--- START ---

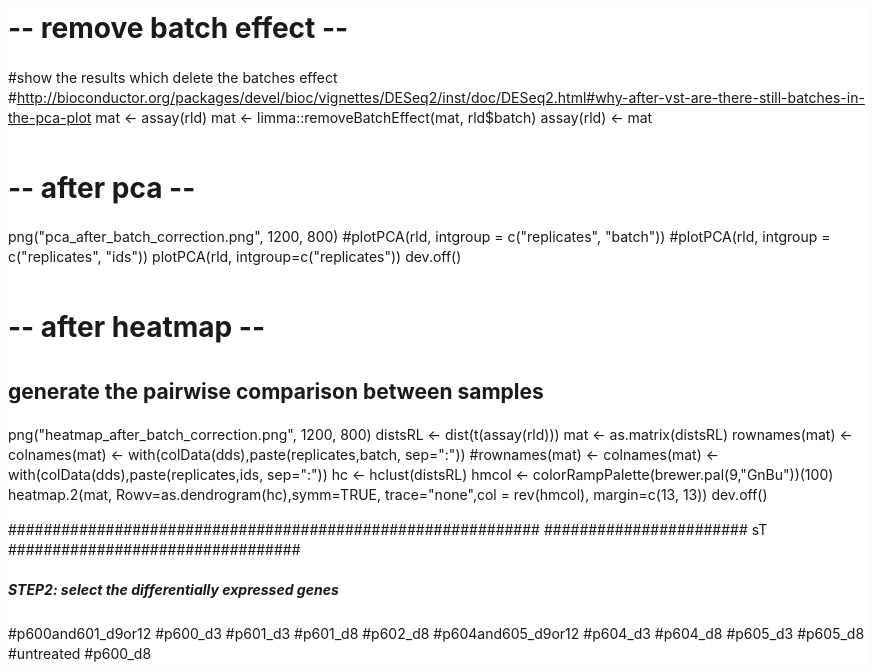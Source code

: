 
# -- remove batch effect --
#show the results which delete the batches effect
#http://bioconductor.org/packages/devel/bioc/vignettes/DESeq2/inst/doc/DESeq2.html#why-after-vst-are-there-still-batches-in-the-pca-plot
mat <- assay(rld)
mat <- limma::removeBatchEffect(mat, rld$batch)
assay(rld) <- mat


# -- after pca --
png("pca_after_batch_correction.png", 1200, 800)
#plotPCA(rld, intgroup = c("replicates", "batch"))
#plotPCA(rld, intgroup = c("replicates", "ids"))
plotPCA(rld, intgroup=c("replicates"))
dev.off()

# -- after heatmap --
## generate the pairwise comparison between samples
png("heatmap_after_batch_correction.png", 1200, 800)
distsRL <- dist(t(assay(rld)))
mat <- as.matrix(distsRL)
rownames(mat) <- colnames(mat) <- with(colData(dds),paste(replicates,batch, sep=":"))
#rownames(mat) <- colnames(mat) <- with(colData(dds),paste(replicates,ids, sep=":"))
hc <- hclust(distsRL)
hmcol <- colorRampPalette(brewer.pal(9,"GnBu"))(100)
heatmap.2(mat, Rowv=as.dendrogram(hc),symm=TRUE, trace="none",col = rev(hmcol), margin=c(13, 13))
dev.off()









############################################################
####################### sT #################################
##### STEP2: select the differentially expressed genes #####

#p600and601_d9or12
#p600_d3
#p601_d3
#p601_d8
#p602_d8
#p604and605_d9or12
#p604_d3
#p604_d8
#p605_d3
#p605_d8
#untreated
#p600_d8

--- END ---

**BRIEF**
Only lines holding the word "intgroup" belong in the answer; copy each one from the material.

**REPLY**
#plotPCA(rld, intgroup = c("replicates", "batch"))
#plotPCA(rld, intgroup = c("replicates", "ids"))
plotPCA(rld, intgroup=c("replicates"))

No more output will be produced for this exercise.